→ **Work to be completed**
Please tally every line in the listing below where the word "comigo" appears, then give the number and nothing more.

Data to examine: Begin

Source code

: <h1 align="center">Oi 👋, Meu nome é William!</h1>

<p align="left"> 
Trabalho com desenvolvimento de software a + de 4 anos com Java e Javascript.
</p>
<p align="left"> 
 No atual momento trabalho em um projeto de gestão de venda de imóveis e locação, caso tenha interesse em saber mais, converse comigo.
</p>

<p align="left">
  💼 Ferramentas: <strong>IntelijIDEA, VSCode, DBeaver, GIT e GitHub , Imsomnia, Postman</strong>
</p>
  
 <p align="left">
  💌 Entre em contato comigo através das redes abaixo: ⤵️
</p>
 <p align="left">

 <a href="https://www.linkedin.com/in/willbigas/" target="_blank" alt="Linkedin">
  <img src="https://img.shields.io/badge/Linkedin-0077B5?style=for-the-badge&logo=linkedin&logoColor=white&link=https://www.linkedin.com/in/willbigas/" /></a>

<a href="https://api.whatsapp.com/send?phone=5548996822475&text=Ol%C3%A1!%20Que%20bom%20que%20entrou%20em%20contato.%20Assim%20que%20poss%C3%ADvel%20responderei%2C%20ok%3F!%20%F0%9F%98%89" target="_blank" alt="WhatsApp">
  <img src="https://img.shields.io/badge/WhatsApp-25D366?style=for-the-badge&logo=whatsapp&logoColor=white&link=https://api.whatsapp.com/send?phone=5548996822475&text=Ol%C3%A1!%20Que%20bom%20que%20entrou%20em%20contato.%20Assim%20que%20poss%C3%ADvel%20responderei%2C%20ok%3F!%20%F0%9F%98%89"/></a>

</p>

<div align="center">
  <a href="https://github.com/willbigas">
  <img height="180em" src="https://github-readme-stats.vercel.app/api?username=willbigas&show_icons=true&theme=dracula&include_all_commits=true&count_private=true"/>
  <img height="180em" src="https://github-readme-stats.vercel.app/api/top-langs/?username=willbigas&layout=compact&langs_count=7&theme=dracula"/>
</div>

Data to examine: End
Data to examine: Begin

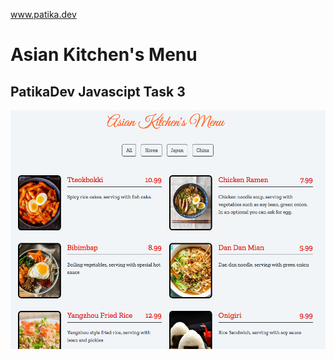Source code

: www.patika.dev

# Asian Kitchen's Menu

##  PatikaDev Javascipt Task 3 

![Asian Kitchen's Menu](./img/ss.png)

Data to examine: End
Data to examine: Begin

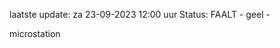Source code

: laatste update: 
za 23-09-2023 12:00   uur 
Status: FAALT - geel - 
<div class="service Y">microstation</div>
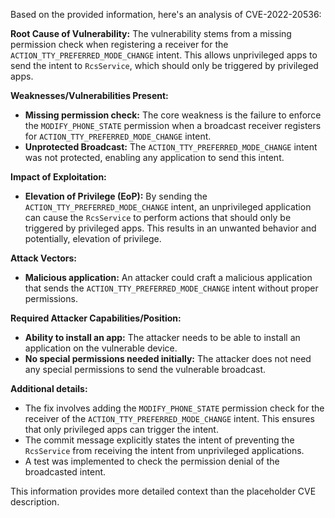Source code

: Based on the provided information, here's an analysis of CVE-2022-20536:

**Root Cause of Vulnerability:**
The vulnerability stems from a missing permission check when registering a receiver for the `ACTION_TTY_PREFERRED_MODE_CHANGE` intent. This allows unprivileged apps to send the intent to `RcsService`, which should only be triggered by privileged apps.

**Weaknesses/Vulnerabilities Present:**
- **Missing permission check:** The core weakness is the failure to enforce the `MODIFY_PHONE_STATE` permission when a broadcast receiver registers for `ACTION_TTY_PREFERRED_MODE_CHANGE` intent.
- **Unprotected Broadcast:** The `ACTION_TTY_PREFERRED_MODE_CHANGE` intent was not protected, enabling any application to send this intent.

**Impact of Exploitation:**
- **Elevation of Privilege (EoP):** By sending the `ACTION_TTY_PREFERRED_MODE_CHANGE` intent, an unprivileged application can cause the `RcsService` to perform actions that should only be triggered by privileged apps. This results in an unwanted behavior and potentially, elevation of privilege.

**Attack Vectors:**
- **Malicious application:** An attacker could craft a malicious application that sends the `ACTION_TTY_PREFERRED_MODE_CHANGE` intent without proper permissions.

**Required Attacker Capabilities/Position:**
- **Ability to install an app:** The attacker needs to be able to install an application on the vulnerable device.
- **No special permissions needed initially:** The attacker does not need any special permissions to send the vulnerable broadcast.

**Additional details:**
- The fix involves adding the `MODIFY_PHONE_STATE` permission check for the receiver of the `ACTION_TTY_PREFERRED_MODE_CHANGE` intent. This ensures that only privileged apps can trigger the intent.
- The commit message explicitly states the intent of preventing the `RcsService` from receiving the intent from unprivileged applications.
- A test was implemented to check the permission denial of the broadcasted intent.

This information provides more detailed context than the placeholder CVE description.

Data to examine: End

→ **Task solution**
2